Rooftop solar energy is facing significant challenges in the United States, and recent legislative actions could exacerbate these issues. The budget bill recently passed by House Republicans threatens to send the residential solar sector into a severe decline. According to a forecast from market research firm Ohm Analytics, if this bill progresses in its current form, only 2 gigawatts of residential solar would be installed by 2026. This figure represents a staggering 60% decrease from the 5.1 gigawatts installed in the previous year.
The primary cause of this anticipated downturn is the proposed elimination of federal tax credits for residential solar. These incentives have been crucial for homeowners, making solar installations approximately 30% more affordable. Renewed for another decade under the 2022 Inflation Reduction Act, these tax credits are now under threat.

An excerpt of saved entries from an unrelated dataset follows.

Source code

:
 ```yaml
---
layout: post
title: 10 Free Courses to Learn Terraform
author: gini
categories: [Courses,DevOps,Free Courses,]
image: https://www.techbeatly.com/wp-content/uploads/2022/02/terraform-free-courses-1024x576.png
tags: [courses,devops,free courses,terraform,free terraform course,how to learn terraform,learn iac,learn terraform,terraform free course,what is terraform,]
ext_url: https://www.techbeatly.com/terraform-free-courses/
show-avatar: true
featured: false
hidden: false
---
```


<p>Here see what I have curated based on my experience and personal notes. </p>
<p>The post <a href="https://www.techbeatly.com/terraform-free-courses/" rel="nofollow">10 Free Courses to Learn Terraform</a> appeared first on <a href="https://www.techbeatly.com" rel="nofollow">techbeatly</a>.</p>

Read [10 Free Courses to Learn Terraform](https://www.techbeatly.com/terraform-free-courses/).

If the GOP budget bill is ratified, homeowners could lose access to these critical savings within just six months, presenting a significant hurdle for those seeking to reduce their energy expenses via rooftop solar.
As utility bills continue to rise across the nation, many households are looking towards rooftop solar as a solution to lower their energy costs. Generally, households that install solar panels see a decrease in their electricity expenses, with lower-income families benefiting the most. However, without the federal tax credits, the financial burden of installing solar becomes much heavier, pushing this renewable energy option out of reach for many, particularly those who would gain the most from it.
According to estimates from Ohm Analytics, the average homeowner would face an extended payback period of five to six years longer to recoup their solar investment if these incentives were to disappear. This change could deter many potential buyers from making the switch to solar, further stalling the growth of the residential solar market.
The proposed tax-credit repeal would mark a significant setback for the already struggling residential solar industry in the U.S. The sector reached a peak in 2023, with 6.8 gigawatts of panels installed nationwide. However, California, the leading residential solar market, has already taken steps to diminish the financial viability of solar by reducing the compensation households receive for selling excess solar energy back to the grid. Coupled with high-interest rates that have made financing solar installations more challenging, these factors have led to recent bankruptcies among major national rooftop solar firms.
As the Senate Finance Committee continues to deliberate on its version of the tax bill, which aligns with the House budget bill in proposing the elimination of tax credits for rooftop solar, uncertainty looms large. The potential repeal or reduction of these credits would not only be a significant setback for energy affordability but would also jeopardize the livelihood of approximately 100,000 individuals employed in the U.S. residential solar industry. More critically, it would impede efforts to reduce carbon emissions from the power sector, stalling progress towards a more sustainable energy future.